REQUIRED ACTION: Below are the records; count how many of their lines carry "capacity" and give only the number.

THE INPUT:
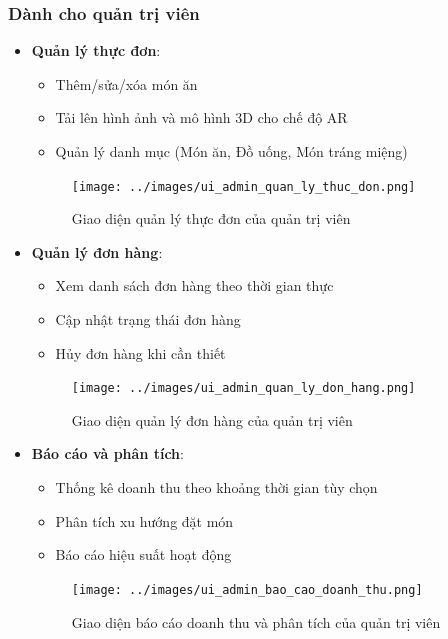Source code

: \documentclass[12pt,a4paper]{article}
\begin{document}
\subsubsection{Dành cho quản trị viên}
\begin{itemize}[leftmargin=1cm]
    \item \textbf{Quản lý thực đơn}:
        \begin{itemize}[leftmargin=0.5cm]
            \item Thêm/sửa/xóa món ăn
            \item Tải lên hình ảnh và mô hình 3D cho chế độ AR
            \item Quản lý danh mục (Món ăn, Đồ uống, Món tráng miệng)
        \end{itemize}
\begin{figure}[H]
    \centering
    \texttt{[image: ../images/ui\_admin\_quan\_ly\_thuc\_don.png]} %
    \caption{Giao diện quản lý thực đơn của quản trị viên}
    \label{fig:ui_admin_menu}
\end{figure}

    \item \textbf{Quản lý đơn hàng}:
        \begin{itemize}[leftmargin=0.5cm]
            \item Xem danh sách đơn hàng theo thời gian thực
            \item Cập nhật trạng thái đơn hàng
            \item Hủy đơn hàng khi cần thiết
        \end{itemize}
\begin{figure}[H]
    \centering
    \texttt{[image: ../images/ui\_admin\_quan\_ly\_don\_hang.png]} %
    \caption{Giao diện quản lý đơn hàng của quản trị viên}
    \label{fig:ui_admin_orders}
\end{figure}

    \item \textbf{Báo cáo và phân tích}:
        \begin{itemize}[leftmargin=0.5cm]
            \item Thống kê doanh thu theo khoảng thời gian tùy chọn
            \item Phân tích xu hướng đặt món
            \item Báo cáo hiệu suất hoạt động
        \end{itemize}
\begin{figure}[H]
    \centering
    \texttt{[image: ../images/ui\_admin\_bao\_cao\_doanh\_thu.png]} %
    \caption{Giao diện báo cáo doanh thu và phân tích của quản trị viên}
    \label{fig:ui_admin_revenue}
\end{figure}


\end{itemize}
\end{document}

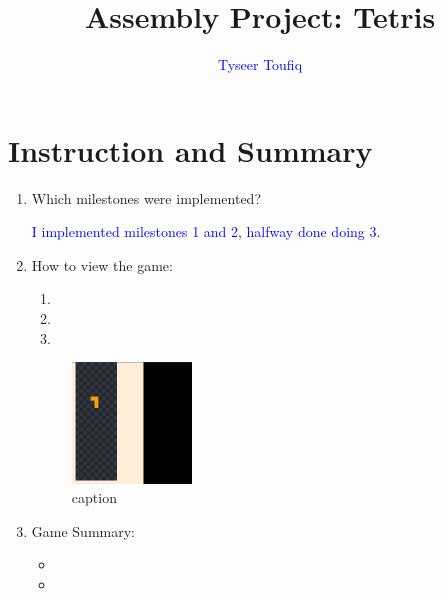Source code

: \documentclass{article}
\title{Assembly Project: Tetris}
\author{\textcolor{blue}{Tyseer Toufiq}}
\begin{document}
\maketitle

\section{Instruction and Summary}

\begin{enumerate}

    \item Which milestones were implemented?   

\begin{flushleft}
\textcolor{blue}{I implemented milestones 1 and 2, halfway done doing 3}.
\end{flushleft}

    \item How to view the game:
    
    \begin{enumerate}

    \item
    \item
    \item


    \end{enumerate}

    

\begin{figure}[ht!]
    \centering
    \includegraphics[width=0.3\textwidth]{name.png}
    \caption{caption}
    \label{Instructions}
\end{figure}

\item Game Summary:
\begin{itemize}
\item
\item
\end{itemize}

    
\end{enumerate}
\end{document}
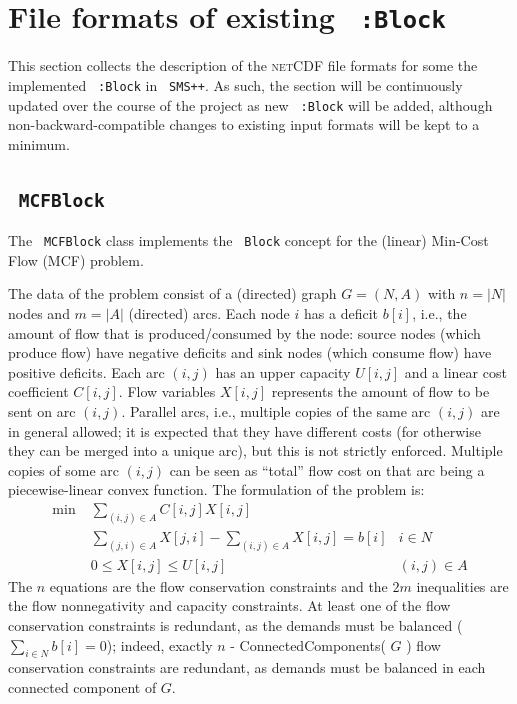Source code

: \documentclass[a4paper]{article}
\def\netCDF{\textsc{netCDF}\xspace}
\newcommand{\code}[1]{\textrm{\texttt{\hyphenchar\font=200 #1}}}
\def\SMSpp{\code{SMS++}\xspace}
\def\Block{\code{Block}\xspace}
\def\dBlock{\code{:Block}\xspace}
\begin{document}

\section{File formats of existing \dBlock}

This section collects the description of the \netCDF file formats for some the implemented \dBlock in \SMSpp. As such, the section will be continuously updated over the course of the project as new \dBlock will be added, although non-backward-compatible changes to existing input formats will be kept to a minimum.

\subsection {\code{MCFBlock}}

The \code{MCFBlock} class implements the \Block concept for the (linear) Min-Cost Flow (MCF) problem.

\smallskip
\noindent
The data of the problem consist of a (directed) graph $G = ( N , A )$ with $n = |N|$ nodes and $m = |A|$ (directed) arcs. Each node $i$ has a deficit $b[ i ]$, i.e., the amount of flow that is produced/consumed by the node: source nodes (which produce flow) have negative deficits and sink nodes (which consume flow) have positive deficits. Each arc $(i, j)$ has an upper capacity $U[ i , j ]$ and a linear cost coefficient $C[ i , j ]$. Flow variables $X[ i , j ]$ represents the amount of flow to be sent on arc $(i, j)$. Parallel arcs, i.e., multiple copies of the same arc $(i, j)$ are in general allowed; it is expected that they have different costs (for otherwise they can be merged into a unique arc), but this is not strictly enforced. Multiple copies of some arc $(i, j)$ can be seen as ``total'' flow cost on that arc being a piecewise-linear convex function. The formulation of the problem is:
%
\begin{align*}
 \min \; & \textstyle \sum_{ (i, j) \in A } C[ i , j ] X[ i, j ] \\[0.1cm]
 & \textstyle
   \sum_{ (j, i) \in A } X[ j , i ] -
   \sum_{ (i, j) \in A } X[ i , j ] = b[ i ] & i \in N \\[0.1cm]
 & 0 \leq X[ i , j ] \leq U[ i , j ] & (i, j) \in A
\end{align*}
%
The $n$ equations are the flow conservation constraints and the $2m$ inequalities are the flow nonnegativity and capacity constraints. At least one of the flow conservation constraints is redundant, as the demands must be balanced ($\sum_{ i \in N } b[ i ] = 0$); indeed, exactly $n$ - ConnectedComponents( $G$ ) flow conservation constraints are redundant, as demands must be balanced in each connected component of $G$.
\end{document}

YOUR SOLUTION: 2